Mr Wagner seems not to offer rewinding as a service anymore.
The review of the 2000 Starfire IV is great, both entertaining and informative. You write extremely well and have a lovely, effortless-to-read prose style.
Your Starfire IV, itself, is gorgeous. Drool.
I very much like the sound of your rewound pickups. I would be interested to hear them used in a Jazz style.
I have never picked up an "FB-1" equipped Corona Guild that I could find fault with except that Fender's HB-1s are not immediately inspiring, not bad, just ... sort of indeterminate.
They can be made to work with technique, amp tone controls, and the right strings - not ideal but better, much, much better.
I have found that they open up and breath quite a bit when fed
very heavy gauge strings.
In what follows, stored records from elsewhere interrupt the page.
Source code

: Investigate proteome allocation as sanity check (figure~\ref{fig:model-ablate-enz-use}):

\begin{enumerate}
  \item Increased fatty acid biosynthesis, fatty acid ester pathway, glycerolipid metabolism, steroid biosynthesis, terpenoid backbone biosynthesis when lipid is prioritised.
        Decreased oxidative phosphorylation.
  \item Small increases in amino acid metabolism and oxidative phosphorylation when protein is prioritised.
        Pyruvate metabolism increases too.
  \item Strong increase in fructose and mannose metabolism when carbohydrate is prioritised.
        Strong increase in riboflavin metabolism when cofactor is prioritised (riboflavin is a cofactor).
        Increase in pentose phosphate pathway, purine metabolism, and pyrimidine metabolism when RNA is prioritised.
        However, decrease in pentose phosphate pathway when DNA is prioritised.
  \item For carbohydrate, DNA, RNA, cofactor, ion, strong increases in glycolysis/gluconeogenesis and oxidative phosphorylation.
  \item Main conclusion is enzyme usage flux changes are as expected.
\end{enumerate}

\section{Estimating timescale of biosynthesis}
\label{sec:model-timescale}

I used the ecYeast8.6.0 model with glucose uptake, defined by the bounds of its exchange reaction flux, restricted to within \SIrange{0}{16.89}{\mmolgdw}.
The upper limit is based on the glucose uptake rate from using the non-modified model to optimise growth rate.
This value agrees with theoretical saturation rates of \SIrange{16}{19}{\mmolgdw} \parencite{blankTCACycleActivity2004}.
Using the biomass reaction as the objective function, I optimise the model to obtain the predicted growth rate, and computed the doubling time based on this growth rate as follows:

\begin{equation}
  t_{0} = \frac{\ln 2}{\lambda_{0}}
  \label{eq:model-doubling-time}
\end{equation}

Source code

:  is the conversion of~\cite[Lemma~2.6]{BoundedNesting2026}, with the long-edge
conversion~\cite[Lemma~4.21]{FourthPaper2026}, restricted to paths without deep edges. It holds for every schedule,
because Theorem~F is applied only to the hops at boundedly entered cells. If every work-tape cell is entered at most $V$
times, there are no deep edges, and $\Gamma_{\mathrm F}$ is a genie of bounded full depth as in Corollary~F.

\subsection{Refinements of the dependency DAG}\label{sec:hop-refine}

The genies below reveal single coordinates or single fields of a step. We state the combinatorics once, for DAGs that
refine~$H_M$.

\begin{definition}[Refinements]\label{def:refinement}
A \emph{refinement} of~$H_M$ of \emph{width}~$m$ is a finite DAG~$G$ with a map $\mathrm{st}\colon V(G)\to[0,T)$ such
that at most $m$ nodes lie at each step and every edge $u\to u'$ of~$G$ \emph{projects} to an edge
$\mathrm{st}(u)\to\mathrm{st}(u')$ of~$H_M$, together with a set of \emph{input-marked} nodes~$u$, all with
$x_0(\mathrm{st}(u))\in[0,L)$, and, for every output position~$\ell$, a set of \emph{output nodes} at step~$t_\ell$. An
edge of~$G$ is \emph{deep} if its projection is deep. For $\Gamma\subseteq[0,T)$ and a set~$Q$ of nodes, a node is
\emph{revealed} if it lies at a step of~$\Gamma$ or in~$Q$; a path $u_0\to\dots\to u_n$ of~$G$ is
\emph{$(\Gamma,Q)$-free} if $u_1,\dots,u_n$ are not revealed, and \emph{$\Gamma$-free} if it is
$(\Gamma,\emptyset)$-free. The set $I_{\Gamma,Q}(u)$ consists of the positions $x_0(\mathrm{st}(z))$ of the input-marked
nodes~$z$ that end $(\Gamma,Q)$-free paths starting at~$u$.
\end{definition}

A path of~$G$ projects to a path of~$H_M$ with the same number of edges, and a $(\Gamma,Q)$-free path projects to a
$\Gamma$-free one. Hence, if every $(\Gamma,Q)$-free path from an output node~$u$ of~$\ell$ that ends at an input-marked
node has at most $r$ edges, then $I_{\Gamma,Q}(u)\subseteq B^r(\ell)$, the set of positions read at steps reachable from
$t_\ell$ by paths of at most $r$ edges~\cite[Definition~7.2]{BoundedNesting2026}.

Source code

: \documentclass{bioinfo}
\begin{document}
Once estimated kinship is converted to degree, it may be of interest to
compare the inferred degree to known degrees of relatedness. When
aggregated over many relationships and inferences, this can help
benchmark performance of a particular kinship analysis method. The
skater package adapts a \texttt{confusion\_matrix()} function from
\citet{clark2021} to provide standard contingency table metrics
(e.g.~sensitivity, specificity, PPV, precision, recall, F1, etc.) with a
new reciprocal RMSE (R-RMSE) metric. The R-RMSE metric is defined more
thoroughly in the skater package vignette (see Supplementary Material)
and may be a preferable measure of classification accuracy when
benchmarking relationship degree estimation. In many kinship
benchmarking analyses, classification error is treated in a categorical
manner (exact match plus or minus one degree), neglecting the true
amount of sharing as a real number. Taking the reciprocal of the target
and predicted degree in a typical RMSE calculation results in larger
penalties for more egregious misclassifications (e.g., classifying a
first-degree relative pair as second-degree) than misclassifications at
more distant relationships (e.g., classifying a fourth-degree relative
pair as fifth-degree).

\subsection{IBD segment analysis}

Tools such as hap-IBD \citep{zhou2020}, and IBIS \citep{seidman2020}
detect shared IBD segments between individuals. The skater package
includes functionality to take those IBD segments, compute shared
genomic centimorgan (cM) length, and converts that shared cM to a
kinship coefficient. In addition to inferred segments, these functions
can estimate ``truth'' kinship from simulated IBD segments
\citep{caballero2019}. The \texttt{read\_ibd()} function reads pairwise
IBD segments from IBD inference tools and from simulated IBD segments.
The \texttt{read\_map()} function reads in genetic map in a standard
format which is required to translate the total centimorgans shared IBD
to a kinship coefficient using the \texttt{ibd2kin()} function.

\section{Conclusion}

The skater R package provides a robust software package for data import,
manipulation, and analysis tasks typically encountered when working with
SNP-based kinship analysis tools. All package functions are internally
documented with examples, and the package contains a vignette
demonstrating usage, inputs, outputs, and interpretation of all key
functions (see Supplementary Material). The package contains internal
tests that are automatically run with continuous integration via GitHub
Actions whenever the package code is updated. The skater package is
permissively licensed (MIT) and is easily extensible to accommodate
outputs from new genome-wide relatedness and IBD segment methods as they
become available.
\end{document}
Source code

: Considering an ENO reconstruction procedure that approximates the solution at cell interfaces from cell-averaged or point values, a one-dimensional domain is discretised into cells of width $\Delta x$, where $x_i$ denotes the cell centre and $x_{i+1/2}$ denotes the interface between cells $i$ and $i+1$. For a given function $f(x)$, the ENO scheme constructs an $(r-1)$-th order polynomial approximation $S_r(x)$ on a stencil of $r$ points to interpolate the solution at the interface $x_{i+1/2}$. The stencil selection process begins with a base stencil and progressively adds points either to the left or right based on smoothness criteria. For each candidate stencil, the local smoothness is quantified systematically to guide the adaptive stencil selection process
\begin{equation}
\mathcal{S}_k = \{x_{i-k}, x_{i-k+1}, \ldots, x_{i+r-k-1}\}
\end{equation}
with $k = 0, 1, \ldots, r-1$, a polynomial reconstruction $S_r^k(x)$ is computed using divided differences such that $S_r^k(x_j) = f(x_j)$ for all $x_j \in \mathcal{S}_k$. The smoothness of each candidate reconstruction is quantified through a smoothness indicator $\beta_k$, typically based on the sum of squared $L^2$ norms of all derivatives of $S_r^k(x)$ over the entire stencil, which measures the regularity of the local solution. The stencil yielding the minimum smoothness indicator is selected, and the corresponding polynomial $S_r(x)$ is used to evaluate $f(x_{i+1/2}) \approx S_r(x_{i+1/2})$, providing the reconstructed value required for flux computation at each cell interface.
I use D'Addario 13-56 1/2 rounds with mine - nice tonal balance for me. They also work with D'Addario 12-54 round wounds, but these are too bright, too Rockabilly/Duane Eddy, for me. They also work quite well with heavier Rotosounds, but these are also too bright for me. However, they don't work well with all heavy gauge strings. To my ears, they sound like crap with flat wounds, even the heaviest going - they just seem to collapse into a sea of mud.
I have large and fairly strong hands, and i like the stability of intonation of notes with heavy strings (little unintended micro-vibrato, not much interference with string vibration from the pickups). So the Fender HB-1s sort of work for me.
I do not own anything with original HB-1s or with SD-1s. (And I have never played anything with the new Cordoba HB-1s.) But I have gone to friends' houses and tried the originals and the Seymour Duncans in comparison to the Fender HB-1s. I do not like the SD-1s so much, only because they are not best suited to how I play, but then I was not able to restring or re-set up the guitar which they were in to my liking, and then they were not in a hollow body or chambered guitar. The original HB-1s, however, I do adore.